Clement, David Lee Jr.
PD-0681-15
Tex.Oct 26, 2015Background
- On Jan. 30, 2011 Trooper Johnson heard a radio call about a "possible intoxicated person" in an Exxon (inside Bridgeport city limits) but did not enter the store.
- Trooper saw a white Pontiac leave the Exxon lot and accelerate; radar registered 62 mph in a 55 mph zone outside the city limits. Trooper followed and initiated a stop for speeding.
- When stopped, the Pontiac pulled onto a narrow shoulder without striking the guardrail; Trooper described the stop as "pretty keen driving."
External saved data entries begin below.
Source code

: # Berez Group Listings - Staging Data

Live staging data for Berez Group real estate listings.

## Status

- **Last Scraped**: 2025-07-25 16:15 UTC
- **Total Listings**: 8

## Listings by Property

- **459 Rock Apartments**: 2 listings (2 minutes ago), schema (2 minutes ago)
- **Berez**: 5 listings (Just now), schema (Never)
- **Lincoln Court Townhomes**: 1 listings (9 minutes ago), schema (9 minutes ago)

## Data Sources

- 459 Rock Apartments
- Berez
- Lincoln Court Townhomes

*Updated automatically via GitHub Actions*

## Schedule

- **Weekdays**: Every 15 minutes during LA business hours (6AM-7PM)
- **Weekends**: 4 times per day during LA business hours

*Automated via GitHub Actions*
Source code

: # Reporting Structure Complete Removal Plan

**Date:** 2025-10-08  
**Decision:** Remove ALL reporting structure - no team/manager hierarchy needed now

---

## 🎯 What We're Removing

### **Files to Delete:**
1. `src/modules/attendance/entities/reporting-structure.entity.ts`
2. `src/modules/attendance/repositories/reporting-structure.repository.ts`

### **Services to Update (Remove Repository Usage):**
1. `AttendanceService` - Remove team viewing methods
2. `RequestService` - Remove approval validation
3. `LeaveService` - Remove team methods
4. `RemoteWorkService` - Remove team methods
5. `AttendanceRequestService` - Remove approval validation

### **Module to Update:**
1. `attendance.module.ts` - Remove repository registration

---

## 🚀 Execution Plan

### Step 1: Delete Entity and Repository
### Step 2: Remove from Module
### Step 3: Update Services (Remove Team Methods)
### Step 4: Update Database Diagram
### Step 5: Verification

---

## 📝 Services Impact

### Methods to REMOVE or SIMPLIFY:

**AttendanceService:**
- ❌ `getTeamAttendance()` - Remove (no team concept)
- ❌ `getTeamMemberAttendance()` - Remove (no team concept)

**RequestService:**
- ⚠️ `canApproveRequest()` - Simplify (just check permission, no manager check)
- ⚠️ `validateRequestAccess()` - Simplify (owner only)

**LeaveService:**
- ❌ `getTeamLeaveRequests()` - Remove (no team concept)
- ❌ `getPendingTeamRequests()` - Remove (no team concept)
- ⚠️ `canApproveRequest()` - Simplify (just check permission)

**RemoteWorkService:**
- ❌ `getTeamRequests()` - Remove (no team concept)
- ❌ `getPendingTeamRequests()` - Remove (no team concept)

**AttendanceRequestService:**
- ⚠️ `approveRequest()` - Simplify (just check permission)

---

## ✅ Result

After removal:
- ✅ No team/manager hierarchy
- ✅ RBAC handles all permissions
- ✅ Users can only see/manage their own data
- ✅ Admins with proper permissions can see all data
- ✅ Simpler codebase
- Trooper investigated for intoxication, smelled alcohol on appellant David Clement Jr.’s breath; Clement refused field sobriety tests and was arrested based solely on odor of alcohol.
- Trial court denied Clement’s motion to suppress; the court of appeals reversed the denial, holding probable cause for arrest was lacking; appellant asks the Court of Criminal Appeals to affirm the court of appeals.
Issues
| Issue | Plaintiff's Argument | Defendant's Argument | Held |
|---|---|---|---|
| Whether appellant preserved challenge to probable cause for arrest | Clement contends his cross-examination, re-calling the trooper, and closing argument timely and specifically raised lack of probable cause for arrest | State contends the claim was unpreserved/untimely under preservation rules and Art. 28.01 pre-trial motion timing | Court of appeals found the issue preserved; appellant urges CCA to hold preserved (trial record shows specific questioning and argument; State declined to cross-examine further) |
| Whether objective facts established probable cause to arrest for DWI | Clement argues the only objective bases were speeding (minor) and odor of alcohol; odor alone, without corroborating signs (weaving, admission of driving from intoxicated premises, failed SFSTs), did not create probable cause | State argues totality of circumstances (anonymous tip + speed + odor + other observations) supported probable cause; criticizes appellate court’s analysis as subjective | Court of appeals applied objective standard, focused on recorded basis (trooper testified arrest was based on odor), and held the evidence insufficient to support probable cause; appellant asks CCA to affirm that ruling |
Key Cases Cited
- Amador v. State, 221 S.W.3d 666 (Tex. Crim. App. 2007) (probable-cause/totality-of-circumstances framework for arrests)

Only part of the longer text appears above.